Description of the task - Give the total of lines holding the word "textit" in the records below, and nothing else.

Provided material -
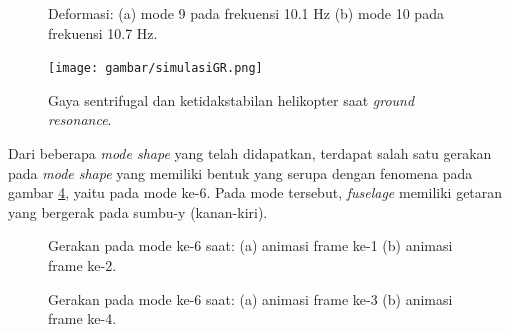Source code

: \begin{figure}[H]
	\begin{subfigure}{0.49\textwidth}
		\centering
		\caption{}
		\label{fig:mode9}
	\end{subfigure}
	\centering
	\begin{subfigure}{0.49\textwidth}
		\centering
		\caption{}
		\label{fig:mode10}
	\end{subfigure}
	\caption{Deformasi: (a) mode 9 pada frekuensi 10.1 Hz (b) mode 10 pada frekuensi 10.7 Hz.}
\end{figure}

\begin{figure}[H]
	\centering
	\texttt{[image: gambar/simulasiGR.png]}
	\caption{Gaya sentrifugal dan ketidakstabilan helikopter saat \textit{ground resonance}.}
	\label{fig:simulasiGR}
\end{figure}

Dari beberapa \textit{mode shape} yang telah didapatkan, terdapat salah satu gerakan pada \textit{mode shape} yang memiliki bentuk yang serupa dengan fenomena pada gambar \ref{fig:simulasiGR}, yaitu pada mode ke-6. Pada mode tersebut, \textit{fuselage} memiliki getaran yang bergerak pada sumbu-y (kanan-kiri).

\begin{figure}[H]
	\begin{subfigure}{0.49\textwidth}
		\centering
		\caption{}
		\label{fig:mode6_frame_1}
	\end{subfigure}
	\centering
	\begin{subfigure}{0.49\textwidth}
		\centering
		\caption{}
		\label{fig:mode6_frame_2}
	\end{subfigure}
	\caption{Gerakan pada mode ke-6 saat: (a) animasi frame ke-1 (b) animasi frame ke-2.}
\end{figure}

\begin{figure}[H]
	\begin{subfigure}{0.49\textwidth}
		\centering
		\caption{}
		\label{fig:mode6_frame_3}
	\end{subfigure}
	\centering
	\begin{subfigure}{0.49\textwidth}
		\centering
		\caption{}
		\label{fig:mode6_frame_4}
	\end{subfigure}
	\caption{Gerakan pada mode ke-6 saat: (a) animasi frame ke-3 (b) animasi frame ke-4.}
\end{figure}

---

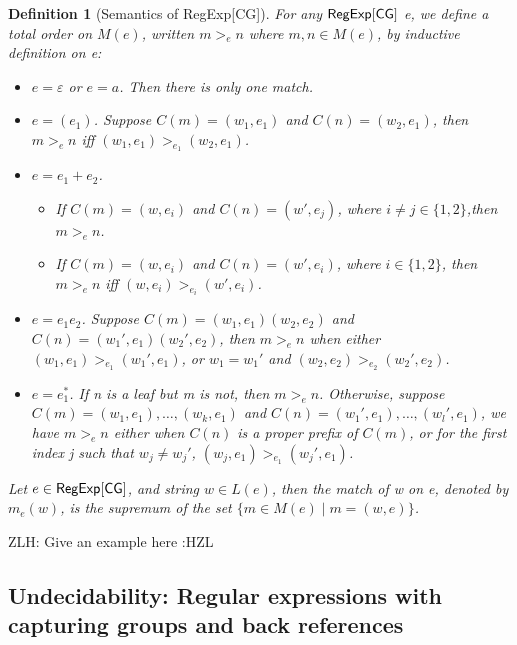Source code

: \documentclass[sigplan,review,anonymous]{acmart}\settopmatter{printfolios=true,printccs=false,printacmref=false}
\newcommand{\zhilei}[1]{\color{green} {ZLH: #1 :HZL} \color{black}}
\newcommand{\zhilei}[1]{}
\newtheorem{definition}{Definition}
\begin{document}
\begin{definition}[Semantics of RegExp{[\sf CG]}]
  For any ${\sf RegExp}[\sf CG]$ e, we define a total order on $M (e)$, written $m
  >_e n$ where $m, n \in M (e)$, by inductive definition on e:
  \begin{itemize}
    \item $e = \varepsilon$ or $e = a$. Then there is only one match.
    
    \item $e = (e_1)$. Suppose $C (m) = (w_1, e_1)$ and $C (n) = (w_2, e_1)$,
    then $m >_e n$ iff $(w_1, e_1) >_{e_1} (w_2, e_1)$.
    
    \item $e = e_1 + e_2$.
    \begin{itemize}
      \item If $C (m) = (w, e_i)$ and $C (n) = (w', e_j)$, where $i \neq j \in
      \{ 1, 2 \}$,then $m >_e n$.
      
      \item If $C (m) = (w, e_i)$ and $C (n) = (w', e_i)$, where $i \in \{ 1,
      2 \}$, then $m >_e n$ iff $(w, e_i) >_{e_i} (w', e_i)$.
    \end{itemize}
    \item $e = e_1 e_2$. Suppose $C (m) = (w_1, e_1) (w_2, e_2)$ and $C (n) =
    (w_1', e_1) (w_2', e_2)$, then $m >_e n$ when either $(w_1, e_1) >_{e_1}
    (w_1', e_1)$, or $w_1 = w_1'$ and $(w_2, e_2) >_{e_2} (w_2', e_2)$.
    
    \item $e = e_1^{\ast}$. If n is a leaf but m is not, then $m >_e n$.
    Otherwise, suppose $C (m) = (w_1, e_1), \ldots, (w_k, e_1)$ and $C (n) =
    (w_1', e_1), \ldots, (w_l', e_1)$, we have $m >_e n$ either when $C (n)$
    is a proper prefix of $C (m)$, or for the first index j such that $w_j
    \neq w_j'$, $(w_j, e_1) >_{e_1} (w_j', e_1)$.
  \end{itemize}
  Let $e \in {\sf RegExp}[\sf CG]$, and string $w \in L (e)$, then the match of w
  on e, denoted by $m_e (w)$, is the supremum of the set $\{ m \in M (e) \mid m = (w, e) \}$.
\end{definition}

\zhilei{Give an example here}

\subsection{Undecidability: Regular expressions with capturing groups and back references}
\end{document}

==

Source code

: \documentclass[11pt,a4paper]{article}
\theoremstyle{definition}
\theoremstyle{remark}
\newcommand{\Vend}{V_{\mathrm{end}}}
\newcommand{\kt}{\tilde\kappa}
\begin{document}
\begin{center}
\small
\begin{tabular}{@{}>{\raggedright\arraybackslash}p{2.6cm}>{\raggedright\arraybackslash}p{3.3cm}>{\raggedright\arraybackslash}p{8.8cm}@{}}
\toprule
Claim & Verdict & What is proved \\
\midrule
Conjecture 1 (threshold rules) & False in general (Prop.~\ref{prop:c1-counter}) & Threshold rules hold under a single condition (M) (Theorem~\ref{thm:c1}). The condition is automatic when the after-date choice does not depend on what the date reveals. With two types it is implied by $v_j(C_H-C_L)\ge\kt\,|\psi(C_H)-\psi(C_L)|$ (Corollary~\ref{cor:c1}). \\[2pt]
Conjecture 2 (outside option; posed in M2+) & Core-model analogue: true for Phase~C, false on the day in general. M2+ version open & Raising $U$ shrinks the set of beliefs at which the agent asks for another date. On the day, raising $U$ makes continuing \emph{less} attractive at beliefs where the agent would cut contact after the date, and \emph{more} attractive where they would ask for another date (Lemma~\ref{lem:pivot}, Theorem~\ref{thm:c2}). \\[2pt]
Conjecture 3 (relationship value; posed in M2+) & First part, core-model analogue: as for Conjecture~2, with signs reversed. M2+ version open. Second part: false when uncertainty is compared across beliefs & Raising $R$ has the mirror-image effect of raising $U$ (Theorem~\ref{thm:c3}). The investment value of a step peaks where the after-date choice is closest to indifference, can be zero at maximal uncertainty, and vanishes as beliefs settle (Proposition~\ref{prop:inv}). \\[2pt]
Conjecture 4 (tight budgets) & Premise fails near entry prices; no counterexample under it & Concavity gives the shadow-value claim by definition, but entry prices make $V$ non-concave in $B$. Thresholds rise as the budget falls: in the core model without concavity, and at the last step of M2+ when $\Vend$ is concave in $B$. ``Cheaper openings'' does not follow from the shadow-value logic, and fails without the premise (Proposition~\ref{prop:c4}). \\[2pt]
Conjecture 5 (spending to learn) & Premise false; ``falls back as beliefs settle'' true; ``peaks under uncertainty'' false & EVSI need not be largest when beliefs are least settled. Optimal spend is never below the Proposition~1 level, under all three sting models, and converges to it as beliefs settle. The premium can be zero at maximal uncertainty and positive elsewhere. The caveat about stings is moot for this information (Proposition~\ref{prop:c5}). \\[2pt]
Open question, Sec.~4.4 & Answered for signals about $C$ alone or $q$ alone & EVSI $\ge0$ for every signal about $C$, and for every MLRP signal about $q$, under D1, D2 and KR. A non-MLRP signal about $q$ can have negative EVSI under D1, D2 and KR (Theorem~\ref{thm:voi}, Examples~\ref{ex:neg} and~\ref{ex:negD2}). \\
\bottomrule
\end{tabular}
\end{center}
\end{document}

Exercise output - 2